Example 3: Aggregating daily data to monthly and yearly using the dplyr package
The dplyr package provides a flexible way of summarizing data by grouping data and applying summary statistics. The steps for aggregating daily data to monthly and yearly frequency are:
1. Load the dplyr package:
library(dplyr)
2. Create a sample daily dataset:
date <- seq(as.Date("2022/1/1"), by = "day", length.out = 365) value <- rnorm(365, mean = 10, sd = 3) daily_data <- data.frame(date, value)
3. Convert the date column to a date format and extract the year and month columns:
daily_data$date <- as.Date(daily_data$date) daily_data$year <- format(daily_data$date, "%Y") daily_data$month <- format(daily_data$date, "%m")
4. Group the daily data by year and month, and summarize by taking the mean of all values in each month:
monthly_data <- daily_data %>% group_by(year, month) %>% summarize(mean_value = mean(value)) monthly_data
year month mean_value
1 2022 01 10.2
2 2022 02 9.59
3 2022 03 9.97
4 2022 04 10.8
5 2022 05 9.85
6 2022 06 10.3
7 2022 07 9.28
8 2022 08 9.40
9 2022 09 10.9
10 2022 10 10.4
11 2022 11 10.3
12 2022 12 10.4
In the above code, `group_by()` function is used to group the daily data by year and month. The `summarize()` function is used to summarize the data by taking the mean of all values in each month.
5. Group the daily data by year, and summarize by taking the sum of all values in each year:
yearly_data <- daily_data %>% group_by(year) %>% summarize(sum_value = sum(value)) yearly_data year sum_value <chr> <dbl> 1 2022 3692.
In the above code, `group_by()` function is used to group the daily data by year.

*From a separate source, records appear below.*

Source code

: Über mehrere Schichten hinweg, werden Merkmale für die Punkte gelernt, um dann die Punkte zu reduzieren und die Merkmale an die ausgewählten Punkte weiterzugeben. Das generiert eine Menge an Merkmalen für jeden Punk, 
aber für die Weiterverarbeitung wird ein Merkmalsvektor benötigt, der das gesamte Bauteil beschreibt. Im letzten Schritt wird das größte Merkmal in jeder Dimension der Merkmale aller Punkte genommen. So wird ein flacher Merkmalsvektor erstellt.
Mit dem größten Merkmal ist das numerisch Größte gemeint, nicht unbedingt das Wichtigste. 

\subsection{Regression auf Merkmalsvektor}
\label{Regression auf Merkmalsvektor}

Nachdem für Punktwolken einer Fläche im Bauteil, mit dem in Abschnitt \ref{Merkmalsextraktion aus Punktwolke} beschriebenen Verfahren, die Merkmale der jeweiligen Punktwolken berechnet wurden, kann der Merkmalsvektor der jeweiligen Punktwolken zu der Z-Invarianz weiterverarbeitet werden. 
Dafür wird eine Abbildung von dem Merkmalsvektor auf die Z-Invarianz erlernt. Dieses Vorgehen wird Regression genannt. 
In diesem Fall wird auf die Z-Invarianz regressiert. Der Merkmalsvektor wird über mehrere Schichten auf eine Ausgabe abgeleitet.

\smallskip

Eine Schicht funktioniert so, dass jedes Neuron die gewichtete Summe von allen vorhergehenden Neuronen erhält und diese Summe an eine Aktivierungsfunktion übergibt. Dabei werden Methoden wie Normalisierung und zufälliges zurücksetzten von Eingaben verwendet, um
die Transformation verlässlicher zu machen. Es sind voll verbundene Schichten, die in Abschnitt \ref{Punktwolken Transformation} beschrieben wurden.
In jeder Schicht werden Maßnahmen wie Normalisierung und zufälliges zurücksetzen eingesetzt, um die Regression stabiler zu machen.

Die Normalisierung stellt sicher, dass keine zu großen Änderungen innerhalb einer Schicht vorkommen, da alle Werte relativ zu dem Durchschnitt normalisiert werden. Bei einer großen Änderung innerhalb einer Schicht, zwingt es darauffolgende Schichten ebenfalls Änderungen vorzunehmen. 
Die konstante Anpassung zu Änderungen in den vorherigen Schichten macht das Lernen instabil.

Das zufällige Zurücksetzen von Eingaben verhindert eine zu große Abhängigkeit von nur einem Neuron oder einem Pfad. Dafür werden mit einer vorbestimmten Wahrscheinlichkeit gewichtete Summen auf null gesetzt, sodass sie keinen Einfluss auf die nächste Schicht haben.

The `summarize()` function is used to summarize the data by taking the sum of all values in each year.
Example 4: Aggregating daily data to monthly and yearly using the data.table package
The data.table package is a fast and efficient package for working with large datasets. The steps for aggregating daily data to monthly and yearly frequency are:
1. Load the data.table package:
library(data.table)
2. Create a sample daily dataset:
date <- seq(as.Date("2023/1/1"), by = "day", length.out = 365) value <- rnorm(365, mean = 10, sd = 3) daily_data <- data.table(date, value)
3. Convert the date column to a date format and extract the year and month columns:
daily_data[, date := as.Date(date)] daily_data[, year := format(date, "%Y")] daily_data[, month := format(date, "%m")]
4. Group the daily data by year and month, and summarize by taking the mean of all values in each month:
monthly_data <- daily_data[, .(mean_value = mean(value)), by = .(year, month)]
In the above code, `.` is used to refer to the data.table. The `by = .(year, month)` argument is used to group the data by year and month.
The `.(mean_value = mean(value))` argument is used to summarize the data by taking the mean of all values in each month.
5. Group the daily data by year, and summarize by taking the sum of all values in each year:
yearly_data <- daily_data[, .(sum_value = sum(value)), by = .(year)]
In the above code, `by = .(year)` argument is used to group the data by year. The `.(sum_value = sum(value))` argument is used to summarize the data by taking the sum of all values in each year.
Conclusion
In this article, we have explored how to aggregate daily data to monthly and yearly frequency using different R packages.
The zoo and xts packages are suitable for simple aggregation tasks, while the dplyr and data.table packages provide more flexibility for summarizing data by grouping and applying summary statistics.
The choice of package and function depends on the specific requirements of the analysis.